Su alcuni smartphone Immuni non ha verificato i contatti a rischio

(Foto: Nicolò Campo/Sipa USA)

Un bug di Immuni ha impedito ad alcuni utenti di sfruttare appieno il sistema di tracciamento dei contatti trascurando il meccanismo di controllo utile a verificare se l’utente sia entrato in contatto con un soggetto riscontrato positivo al coronavirus.

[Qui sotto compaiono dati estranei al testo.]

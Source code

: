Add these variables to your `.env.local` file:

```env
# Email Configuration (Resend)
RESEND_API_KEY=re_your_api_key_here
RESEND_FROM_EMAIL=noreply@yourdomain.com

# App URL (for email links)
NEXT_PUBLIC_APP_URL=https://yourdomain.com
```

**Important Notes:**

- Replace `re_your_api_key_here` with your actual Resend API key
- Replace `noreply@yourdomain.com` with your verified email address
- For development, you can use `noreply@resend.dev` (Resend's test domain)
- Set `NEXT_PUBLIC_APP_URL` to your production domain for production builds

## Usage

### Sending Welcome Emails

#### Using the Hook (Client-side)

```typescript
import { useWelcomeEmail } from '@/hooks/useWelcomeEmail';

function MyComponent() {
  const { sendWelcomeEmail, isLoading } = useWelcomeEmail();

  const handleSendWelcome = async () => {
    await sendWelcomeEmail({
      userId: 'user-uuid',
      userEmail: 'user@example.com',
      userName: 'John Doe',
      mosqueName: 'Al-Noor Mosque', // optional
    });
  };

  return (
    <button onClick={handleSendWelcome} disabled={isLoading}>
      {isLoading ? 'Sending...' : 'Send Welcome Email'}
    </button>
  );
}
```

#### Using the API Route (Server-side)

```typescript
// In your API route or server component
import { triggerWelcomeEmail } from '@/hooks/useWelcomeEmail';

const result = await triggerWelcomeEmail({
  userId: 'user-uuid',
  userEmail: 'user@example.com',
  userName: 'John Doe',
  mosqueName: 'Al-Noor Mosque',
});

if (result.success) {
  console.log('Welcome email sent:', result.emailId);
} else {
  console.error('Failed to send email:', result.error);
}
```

L’anomalia dell’app di contact tracing italiana è stata segnalata da La Repubblica che, notando un blocco dei controlli dei contatti per 12 giorni continuativi, ha immediatamente reso noto il bug agli sviluppatori. Il difetto si verificherebbe solamente in alcuni modelli di smartphone che montano il sistema operativo Android, bloccando a tratti i controlli di esposizione che l’applicazione sfrutta. Ad ogni modo, su Github, alcuni sviluppatori segnalavano già dal 20 giugno anomalie sul funzionamento della app.

Immuni, come le altre applicazioni di tracciamento dei contatti, sfrutta un framework sviluppato da Apple e Google per i loro sistemi operativi. In questo caso l’applicazione bloccava il meccanismo, non tenendo conto dei codici inviati dagli altri dispositivi incontrati. Pertanto, se una persona, risultata positiva al Covid-19, avesse caricato il risultato sull’app, i dispositivi con il bug non avrebbero inviato la notifica.

Repubblica fa sapere che il dipartimento dell’Innovazione presso la presidenza del Consiglio, che coordina lo sviluppo di Immuni, ha confermato l’esistenza del difetto nel codice. Purtroppo le protezioni dell’app hanno reso impossibile stabilire con esattezza quali e quanti smartphone sono incappati in questo bug.

L’unico modo per scoprirlo è quello di accedere alle Impostazioni del proprio smartphone cercando la voce Notifiche esposizione. Cliccando poi su Controlli esposizione l’utente potrà verificare se ci sono state interruzioni dei controlli durante gli ultimi 14 giorni. Gli sviluppatori hanno già fatto sapere che il bug è in via di risoluzione e che la patch verrà rilasciata con il prossimo aggiornamento.

Nonostante questo piccolo incidente di percorso, Immuni resta un utile mezzo per tenere sotto controllo la diffusione del virus. Chi ancora non l’avesse scaricata e installata, può recuperarla gratuitamente dagli app store.